**TASK**
Determine how many lines in the listing below include "name", and answer with only that number.

BEGIN ENTRIES SUPPLIED

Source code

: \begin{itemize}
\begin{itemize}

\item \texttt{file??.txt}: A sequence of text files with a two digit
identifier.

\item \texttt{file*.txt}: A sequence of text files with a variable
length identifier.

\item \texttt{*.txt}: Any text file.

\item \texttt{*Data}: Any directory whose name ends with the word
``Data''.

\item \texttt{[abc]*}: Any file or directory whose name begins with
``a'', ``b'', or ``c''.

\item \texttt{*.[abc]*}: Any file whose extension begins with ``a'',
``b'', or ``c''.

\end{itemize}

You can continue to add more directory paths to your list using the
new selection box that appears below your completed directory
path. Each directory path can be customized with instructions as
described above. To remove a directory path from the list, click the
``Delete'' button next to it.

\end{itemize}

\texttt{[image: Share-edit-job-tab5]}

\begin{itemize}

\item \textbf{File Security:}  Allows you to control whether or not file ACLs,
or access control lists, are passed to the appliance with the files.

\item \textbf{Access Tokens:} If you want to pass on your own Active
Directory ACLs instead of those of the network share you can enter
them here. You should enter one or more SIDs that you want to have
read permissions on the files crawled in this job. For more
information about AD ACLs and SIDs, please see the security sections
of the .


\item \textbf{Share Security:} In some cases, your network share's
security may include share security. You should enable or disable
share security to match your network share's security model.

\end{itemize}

END ENTRIES SUPPLIED
BEGIN ENTRIES SUPPLIED

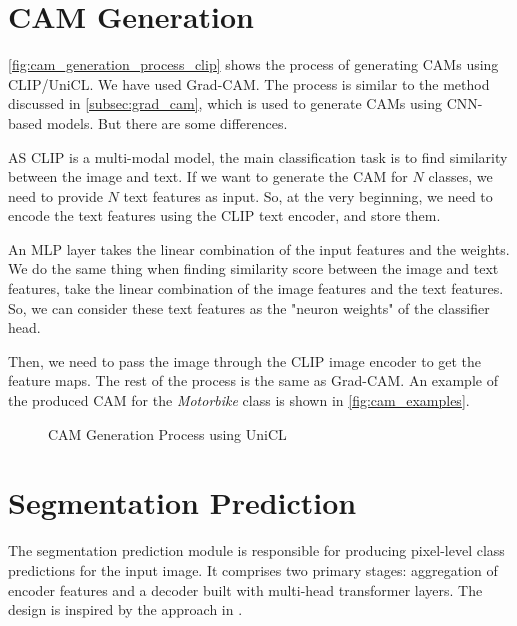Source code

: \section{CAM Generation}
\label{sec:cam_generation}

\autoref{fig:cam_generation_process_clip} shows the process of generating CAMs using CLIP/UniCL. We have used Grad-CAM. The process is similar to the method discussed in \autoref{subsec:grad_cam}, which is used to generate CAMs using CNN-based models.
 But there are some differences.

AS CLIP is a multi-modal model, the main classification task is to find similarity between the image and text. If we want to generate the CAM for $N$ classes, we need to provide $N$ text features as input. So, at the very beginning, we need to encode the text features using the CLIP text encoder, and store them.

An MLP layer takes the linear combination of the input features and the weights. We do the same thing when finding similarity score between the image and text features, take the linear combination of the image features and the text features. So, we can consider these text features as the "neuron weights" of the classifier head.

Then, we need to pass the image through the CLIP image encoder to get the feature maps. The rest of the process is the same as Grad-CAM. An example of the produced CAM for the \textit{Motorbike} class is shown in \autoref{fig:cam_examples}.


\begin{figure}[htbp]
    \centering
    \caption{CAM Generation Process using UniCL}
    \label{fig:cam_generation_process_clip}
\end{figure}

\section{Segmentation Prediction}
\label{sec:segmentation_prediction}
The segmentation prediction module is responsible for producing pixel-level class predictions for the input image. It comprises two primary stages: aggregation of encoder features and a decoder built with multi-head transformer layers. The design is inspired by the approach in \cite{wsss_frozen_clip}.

END ENTRIES SUPPLIED

**ANSWER SPACE**
2